### Source records:
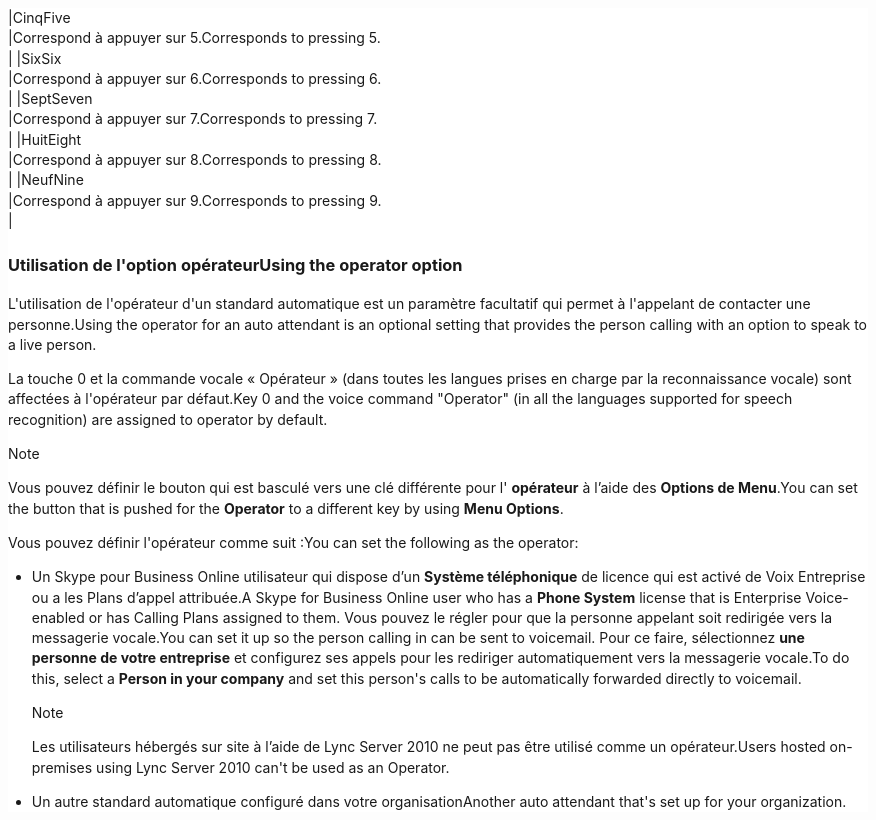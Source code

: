 |<span data-ttu-id="b6bc6-309">Cinq</span><span class="sxs-lookup"><span data-stu-id="b6bc6-309">Five</span></span>  <br/> |<span data-ttu-id="b6bc6-310">Correspond à appuyer sur 5.</span><span class="sxs-lookup"><span data-stu-id="b6bc6-310">Corresponds to pressing 5.</span></span>  <br/> |
|<span data-ttu-id="b6bc6-311">Six</span><span class="sxs-lookup"><span data-stu-id="b6bc6-311">Six</span></span>  <br/> |<span data-ttu-id="b6bc6-312">Correspond à appuyer sur 6.</span><span class="sxs-lookup"><span data-stu-id="b6bc6-312">Corresponds to pressing 6.</span></span>  <br/> |
|<span data-ttu-id="b6bc6-313">Sept</span><span class="sxs-lookup"><span data-stu-id="b6bc6-313">Seven</span></span>  <br/> |<span data-ttu-id="b6bc6-314">Correspond à appuyer sur 7.</span><span class="sxs-lookup"><span data-stu-id="b6bc6-314">Corresponds to pressing 7.</span></span>  <br/> |
|<span data-ttu-id="b6bc6-315">Huit</span><span class="sxs-lookup"><span data-stu-id="b6bc6-315">Eight</span></span>  <br/> |<span data-ttu-id="b6bc6-316">Correspond à appuyer sur 8.</span><span class="sxs-lookup"><span data-stu-id="b6bc6-316">Corresponds to pressing 8.</span></span>  <br/> |
|<span data-ttu-id="b6bc6-317">Neuf</span><span class="sxs-lookup"><span data-stu-id="b6bc6-317">Nine</span></span>  <br/> |<span data-ttu-id="b6bc6-318">Correspond à appuyer sur 9.</span><span class="sxs-lookup"><span data-stu-id="b6bc6-318">Corresponds to pressing 9.</span></span>  <br/> |
   
### <a name="using-the-operator-option"></a><span data-ttu-id="b6bc6-319">Utilisation de l'option opérateur</span><span class="sxs-lookup"><span data-stu-id="b6bc6-319">Using the operator option</span></span>

<span data-ttu-id="b6bc6-320">L'utilisation de l'opérateur d'un standard automatique est un paramètre facultatif qui permet à l'appelant de contacter une personne.</span><span class="sxs-lookup"><span data-stu-id="b6bc6-320">Using the operator for an auto attendant is an optional setting that provides the person calling with an option to speak to a live person.</span></span>
  
<span data-ttu-id="b6bc6-321">La touche 0 et la commande vocale « Opérateur » (dans toutes les langues prises en charge par la reconnaissance vocale) sont affectées à l'opérateur par défaut.</span><span class="sxs-lookup"><span data-stu-id="b6bc6-321">Key 0 and the voice command "Operator" (in all the languages supported for speech recognition) are assigned to operator by default.</span></span>
  
> [!NOTE]
> <span data-ttu-id="b6bc6-322">Vous pouvez définir le bouton qui est basculé vers une clé différente pour l' **opérateur** à l’aide des **Options de Menu**.</span><span class="sxs-lookup"><span data-stu-id="b6bc6-322">You can set the button that is pushed for the **Operator** to a different key by using **Menu Options**.</span></span> 
  
<span data-ttu-id="b6bc6-323">Vous pouvez définir l'opérateur comme suit :</span><span class="sxs-lookup"><span data-stu-id="b6bc6-323">You can set the following as the operator:</span></span>
  
- <span data-ttu-id="b6bc6-324">Un Skype pour Business Online utilisateur qui dispose d’un **Système téléphonique** de licence qui est activé de Voix Entreprise ou a les Plans d’appel attribuée.</span><span class="sxs-lookup"><span data-stu-id="b6bc6-324">A Skype for Business Online user who has a **Phone System** license that is Enterprise Voice-enabled or has Calling Plans assigned to them.</span></span> <span data-ttu-id="b6bc6-325">Vous pouvez le régler pour que la personne appelant soit redirigée vers la messagerie vocale.</span><span class="sxs-lookup"><span data-stu-id="b6bc6-325">You can set it up so the person calling in can be sent to voicemail.</span></span> <span data-ttu-id="b6bc6-326">Pour ce faire, sélectionnez **une personne de votre entreprise** et configurez ses appels pour les rediriger automatiquement vers la messagerie vocale.</span><span class="sxs-lookup"><span data-stu-id="b6bc6-326">To do this, select a **Person in your company** and set this person's calls to be automatically forwarded directly to voicemail.</span></span>
    
    > [!NOTE]
    > <span data-ttu-id="b6bc6-327">Les utilisateurs hébergés sur site à l’aide de Lync Server 2010 ne peut pas être utilisé comme un opérateur.</span><span class="sxs-lookup"><span data-stu-id="b6bc6-327">Users hosted on-premises using Lync Server 2010 can't be used as an Operator.</span></span> 
  
- <span data-ttu-id="b6bc6-328">Un autre standard automatique configuré dans votre organisation</span><span class="sxs-lookup"><span data-stu-id="b6bc6-328">Another auto attendant that's set up for your organization.</span></span>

### Your assignment:
An exact printout of the entries is wanted, covering the first line through the line holding "appuyer sur 8.</span><span", with pictures kept out of it.

### Answer below:
Source code

: |<span data-ttu-id="b6bc6-309">Cinq</span><span class="sxs-lookup"><span data-stu-id="b6bc6-309">Five</span></span>  <br/> |<span data-ttu-id="b6bc6-310">Correspond à appuyer sur 5.</span><span class="sxs-lookup"><span data-stu-id="b6bc6-310">Corresponds to pressing 5.</span></span>  <br/> |
|<span data-ttu-id="b6bc6-311">Six</span><span class="sxs-lookup"><span data-stu-id="b6bc6-311">Six</span></span>  <br/> |<span data-ttu-id="b6bc6-312">Correspond à appuyer sur 6.</span><span class="sxs-lookup"><span data-stu-id="b6bc6-312">Corresponds to pressing 6.</span></span>  <br/> |
|<span data-ttu-id="b6bc6-313">Sept</span><span class="sxs-lookup"><span data-stu-id="b6bc6-313">Seven</span></span>  <br/> |<span data-ttu-id="b6bc6-314">Correspond à appuyer sur 7.</span><span class="sxs-lookup"><span data-stu-id="b6bc6-314">Corresponds to pressing 7.</span></span>  <br/> |
|<span data-ttu-id="b6bc6-315">Huit</span><span class="sxs-lookup"><span data-stu-id="b6bc6-315">Eight</span></span>  <br/> |<span data-ttu-id="b6bc6-316">Correspond à appuyer sur 8.</span><span class="sxs-lookup"><span data-stu-id="b6bc6-316">Corresponds to pressing 8.</span></span>  <br/> |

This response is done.